Description of the task: Every record that follows should be printed verbatim.
□ □ □ □
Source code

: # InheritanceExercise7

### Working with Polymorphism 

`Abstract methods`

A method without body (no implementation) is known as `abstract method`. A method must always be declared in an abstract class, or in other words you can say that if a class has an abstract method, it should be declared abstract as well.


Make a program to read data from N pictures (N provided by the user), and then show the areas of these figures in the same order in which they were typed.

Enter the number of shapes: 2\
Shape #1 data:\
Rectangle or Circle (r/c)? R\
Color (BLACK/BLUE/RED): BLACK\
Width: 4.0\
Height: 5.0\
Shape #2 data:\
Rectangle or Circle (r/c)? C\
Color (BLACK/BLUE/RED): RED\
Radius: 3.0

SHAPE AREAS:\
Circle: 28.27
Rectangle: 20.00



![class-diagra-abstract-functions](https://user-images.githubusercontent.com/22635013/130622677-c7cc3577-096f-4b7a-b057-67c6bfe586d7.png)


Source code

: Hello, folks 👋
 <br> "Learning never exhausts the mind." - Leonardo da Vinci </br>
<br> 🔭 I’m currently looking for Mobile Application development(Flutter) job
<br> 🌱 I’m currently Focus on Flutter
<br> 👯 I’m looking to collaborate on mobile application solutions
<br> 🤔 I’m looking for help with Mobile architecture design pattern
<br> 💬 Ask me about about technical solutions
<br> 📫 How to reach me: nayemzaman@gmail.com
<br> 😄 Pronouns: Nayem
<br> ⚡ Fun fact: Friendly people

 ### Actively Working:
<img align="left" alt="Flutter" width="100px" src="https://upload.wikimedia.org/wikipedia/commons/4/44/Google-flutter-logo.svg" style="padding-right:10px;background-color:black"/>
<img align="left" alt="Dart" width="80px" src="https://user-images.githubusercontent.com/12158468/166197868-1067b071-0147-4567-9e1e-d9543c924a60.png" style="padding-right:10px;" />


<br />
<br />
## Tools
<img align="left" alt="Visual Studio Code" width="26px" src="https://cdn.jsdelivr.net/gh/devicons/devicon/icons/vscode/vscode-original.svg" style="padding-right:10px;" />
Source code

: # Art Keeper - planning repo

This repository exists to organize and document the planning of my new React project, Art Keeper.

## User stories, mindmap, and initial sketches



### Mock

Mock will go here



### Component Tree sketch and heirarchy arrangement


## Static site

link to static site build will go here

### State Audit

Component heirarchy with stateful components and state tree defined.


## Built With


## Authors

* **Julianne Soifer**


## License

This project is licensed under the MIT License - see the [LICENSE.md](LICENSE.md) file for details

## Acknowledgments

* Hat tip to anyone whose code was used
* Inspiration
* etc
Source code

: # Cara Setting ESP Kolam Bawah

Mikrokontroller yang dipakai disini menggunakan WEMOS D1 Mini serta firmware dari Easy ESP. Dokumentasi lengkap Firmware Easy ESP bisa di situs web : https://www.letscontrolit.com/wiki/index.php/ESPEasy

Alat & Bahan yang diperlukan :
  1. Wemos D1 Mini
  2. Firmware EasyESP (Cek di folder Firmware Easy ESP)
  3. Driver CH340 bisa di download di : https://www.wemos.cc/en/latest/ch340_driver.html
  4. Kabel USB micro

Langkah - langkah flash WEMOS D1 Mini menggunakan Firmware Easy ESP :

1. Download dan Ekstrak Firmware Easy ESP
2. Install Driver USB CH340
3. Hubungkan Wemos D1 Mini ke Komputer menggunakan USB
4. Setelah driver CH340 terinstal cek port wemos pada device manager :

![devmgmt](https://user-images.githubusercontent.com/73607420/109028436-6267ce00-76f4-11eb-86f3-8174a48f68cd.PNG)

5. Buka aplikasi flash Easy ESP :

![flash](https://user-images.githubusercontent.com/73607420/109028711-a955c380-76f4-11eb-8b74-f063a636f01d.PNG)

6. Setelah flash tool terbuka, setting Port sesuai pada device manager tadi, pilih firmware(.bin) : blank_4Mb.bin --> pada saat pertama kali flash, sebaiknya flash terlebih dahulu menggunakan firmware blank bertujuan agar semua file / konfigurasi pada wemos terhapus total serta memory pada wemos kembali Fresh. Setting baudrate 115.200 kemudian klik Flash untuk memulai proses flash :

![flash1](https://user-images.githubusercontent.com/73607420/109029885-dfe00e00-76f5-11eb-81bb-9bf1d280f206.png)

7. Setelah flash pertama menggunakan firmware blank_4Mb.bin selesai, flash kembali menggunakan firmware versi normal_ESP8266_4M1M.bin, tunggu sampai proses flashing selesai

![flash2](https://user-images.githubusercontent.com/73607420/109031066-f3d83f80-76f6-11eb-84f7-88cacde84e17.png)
□ □ □ □
Your response:
Source code

: # InheritanceExercise7

### Working with Polymorphism 

`Abstract methods`

A method without body (no implementation) is known as `abstract method`. A method must always be declared in an abstract class, or in other words you can say that if a class has an abstract method, it should be declared abstract as well.


Make a program to read data from N pictures (N provided by the user), and then show the areas of these figures in the same order in which they were typed.

Enter the number of shapes: 2\
Shape #1 data:\
Rectangle or Circle (r/c)? R\
Color (BLACK/BLUE/RED): BLACK\
Width: 4.0\
Height: 5.0\
Shape #2 data:\
Rectangle or Circle (r/c)? C\
Color (BLACK/BLUE/RED): RED\
Radius: 3.0

SHAPE AREAS:\
Circle: 28.27
Rectangle: 20.00



![class-diagra-abstract-functions](https://user-images.githubusercontent.com/22635013/130622677-c7cc3577-096f-4b7a-b057-67c6bfe586d7.png)


Source code

: Hello, folks 👋
 <br> "Learning never exhausts the mind." - Leonardo da Vinci </br>
<br> 🔭 I’m currently looking for Mobile Application development(Flutter) job
<br> 🌱 I’m currently Focus on Flutter
<br> 👯 I’m looking to collaborate on mobile application solutions
<br> 🤔 I’m looking for help with Mobile architecture design pattern
<br> 💬 Ask me about about technical solutions
<br> 📫 How to reach me: nayemzaman@gmail.com
<br> 😄 Pronouns: Nayem
<br> ⚡ Fun fact: Friendly people

 ### Actively Working:
<img align="left" alt="Flutter" width="100px" src="https://upload.wikimedia.org/wikipedia/commons/4/44/Google-flutter-logo.svg" style="padding-right:10px;background-color:black"/>
<img align="left" alt="Dart" width="80px" src="https://user-images.githubusercontent.com/12158468/166197868-1067b071-0147-4567-9e1e-d9543c924a60.png" style="padding-right:10px;" />


<br />
<br />
## Tools
<img align="left" alt="Visual Studio Code" width="26px" src="https://cdn.jsdelivr.net/gh/devicons/devicon/icons/vscode/vscode-original.svg" style="padding-right:10px;" />
Source code

: # Art Keeper - planning repo

This repository exists to organize and document the planning of my new React project, Art Keeper.

## User stories, mindmap, and initial sketches



### Mock

Mock will go here



### Component Tree sketch and heirarchy arrangement


## Static site

link to static site build will go here

### State Audit

Component heirarchy with stateful components and state tree defined.


## Built With


## Authors

* **Julianne Soifer**


## License

This project is licensed under the MIT License - see the [LICENSE.md](LICENSE.md) file for details

## Acknowledgments

* Hat tip to anyone whose code was used
* Inspiration
* etc
Source code

: # Cara Setting ESP Kolam Bawah

Mikrokontroller yang dipakai disini menggunakan WEMOS D1 Mini serta firmware dari Easy ESP. Dokumentasi lengkap Firmware Easy ESP bisa di situs web : https://www.letscontrolit.com/wiki/index.php/ESPEasy

Alat & Bahan yang diperlukan :
  1. Wemos D1 Mini
  2. Firmware EasyESP (Cek di folder Firmware Easy ESP)
  3. Driver CH340 bisa di download di : https://www.wemos.cc/en/latest/ch340_driver.html
  4. Kabel USB micro

Langkah - langkah flash WEMOS D1 Mini menggunakan Firmware Easy ESP :

1. Download dan Ekstrak Firmware Easy ESP
2. Install Driver USB CH340
3. Hubungkan Wemos D1 Mini ke Komputer menggunakan USB
4. Setelah driver CH340 terinstal cek port wemos pada device manager :

![devmgmt](https://user-images.githubusercontent.com/73607420/109028436-6267ce00-76f4-11eb-86f3-8174a48f68cd.PNG)

5. Buka aplikasi flash Easy ESP :

![flash](https://user-images.githubusercontent.com/73607420/109028711-a955c380-76f4-11eb-8b74-f063a636f01d.PNG)

6. Setelah flash tool terbuka, setting Port sesuai pada device manager tadi, pilih firmware(.bin) : blank_4Mb.bin --> pada saat pertama kali flash, sebaiknya flash terlebih dahulu menggunakan firmware blank bertujuan agar semua file / konfigurasi pada wemos terhapus total serta memory pada wemos kembali Fresh. Setting baudrate 115.200 kemudian klik Flash untuk memulai proses flash :

![flash1](https://user-images.githubusercontent.com/73607420/109029885-dfe00e00-76f5-11eb-81bb-9bf1d280f206.png)

7. Setelah flash pertama menggunakan firmware blank_4Mb.bin selesai, flash kembali menggunakan firmware versi normal_ESP8266_4M1M.bin, tunggu sampai proses flashing selesai

![flash2](https://user-images.githubusercontent.com/73607420/109031066-f3d83f80-76f6-11eb-84f7-88cacde84e17.png)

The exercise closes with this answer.